"""

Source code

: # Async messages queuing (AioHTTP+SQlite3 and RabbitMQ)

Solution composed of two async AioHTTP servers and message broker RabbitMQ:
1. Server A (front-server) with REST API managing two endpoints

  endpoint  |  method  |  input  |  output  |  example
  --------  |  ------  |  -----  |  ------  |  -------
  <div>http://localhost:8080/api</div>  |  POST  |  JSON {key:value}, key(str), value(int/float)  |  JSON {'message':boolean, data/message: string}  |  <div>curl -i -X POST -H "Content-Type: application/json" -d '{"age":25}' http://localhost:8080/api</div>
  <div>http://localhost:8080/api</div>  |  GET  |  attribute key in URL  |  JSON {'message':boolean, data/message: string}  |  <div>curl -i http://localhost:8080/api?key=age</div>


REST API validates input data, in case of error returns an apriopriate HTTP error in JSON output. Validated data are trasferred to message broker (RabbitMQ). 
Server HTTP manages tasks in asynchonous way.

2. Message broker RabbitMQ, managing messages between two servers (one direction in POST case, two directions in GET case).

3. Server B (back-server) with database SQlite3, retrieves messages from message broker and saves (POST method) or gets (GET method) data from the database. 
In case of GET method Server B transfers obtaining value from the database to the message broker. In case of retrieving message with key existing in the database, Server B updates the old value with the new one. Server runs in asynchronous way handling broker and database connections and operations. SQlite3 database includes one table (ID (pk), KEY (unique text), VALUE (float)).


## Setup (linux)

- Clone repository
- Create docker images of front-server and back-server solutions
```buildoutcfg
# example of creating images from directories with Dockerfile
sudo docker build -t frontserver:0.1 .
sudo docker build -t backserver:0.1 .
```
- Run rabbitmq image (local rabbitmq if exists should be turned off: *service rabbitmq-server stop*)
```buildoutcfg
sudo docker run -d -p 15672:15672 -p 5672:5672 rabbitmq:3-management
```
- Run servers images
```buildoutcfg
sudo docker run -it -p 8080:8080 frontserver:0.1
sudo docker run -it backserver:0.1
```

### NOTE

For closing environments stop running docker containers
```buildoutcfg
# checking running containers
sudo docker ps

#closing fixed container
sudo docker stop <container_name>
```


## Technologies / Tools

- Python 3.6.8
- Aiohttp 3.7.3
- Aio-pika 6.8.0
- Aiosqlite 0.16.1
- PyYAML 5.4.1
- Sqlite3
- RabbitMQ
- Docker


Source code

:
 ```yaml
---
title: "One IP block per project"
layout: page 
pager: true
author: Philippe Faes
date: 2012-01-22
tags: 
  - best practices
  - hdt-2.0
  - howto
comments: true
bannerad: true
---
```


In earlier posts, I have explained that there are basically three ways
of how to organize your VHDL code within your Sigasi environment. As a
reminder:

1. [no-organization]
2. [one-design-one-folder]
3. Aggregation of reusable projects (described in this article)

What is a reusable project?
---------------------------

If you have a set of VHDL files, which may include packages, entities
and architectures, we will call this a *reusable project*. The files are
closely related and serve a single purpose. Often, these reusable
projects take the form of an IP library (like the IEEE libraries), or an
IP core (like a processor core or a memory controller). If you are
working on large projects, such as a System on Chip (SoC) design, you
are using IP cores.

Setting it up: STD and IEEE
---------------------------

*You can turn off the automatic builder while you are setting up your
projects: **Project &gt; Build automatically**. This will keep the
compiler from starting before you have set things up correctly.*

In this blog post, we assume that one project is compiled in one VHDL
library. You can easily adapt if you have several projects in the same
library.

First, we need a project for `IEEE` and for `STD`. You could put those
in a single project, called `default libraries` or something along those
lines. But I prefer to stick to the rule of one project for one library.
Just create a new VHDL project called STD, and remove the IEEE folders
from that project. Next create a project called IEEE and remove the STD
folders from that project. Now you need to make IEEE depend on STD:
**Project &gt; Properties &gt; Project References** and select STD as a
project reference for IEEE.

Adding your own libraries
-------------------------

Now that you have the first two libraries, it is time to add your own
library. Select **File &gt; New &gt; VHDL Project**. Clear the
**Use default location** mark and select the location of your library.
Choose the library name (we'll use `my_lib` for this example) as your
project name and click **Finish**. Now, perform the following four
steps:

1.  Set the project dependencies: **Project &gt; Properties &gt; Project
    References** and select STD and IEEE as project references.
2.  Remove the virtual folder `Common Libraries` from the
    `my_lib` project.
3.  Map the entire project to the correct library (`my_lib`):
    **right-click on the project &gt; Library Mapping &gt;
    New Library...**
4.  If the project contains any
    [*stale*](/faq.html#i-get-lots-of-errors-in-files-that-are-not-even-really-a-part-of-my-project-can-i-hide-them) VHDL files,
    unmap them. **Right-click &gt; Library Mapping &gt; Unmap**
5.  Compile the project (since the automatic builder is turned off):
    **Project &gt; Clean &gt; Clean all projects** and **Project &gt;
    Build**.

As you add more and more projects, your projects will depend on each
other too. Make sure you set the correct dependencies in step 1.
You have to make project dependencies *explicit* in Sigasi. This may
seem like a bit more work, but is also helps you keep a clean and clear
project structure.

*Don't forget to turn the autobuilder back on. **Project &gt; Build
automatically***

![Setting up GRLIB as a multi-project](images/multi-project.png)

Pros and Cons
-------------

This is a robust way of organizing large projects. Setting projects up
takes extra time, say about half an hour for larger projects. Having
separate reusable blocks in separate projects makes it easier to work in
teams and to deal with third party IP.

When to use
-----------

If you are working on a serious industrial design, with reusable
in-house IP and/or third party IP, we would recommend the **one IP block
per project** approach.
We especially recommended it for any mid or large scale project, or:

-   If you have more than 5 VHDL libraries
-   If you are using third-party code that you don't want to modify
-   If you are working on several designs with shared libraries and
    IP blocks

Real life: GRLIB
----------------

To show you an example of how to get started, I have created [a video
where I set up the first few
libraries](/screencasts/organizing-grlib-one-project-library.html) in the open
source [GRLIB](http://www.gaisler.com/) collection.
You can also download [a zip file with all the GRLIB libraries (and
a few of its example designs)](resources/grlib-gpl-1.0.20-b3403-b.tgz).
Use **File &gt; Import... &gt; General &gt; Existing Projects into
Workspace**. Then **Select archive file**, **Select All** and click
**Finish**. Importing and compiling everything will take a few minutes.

"""

--- HOW TO COMPLETE THIS TASK ---
Copy every line of the records above that contains "default".

--- EXPECTED OUTPUT ---
in a single project, called `default libraries` or something along those
**Use default location** mark and select the location of your library.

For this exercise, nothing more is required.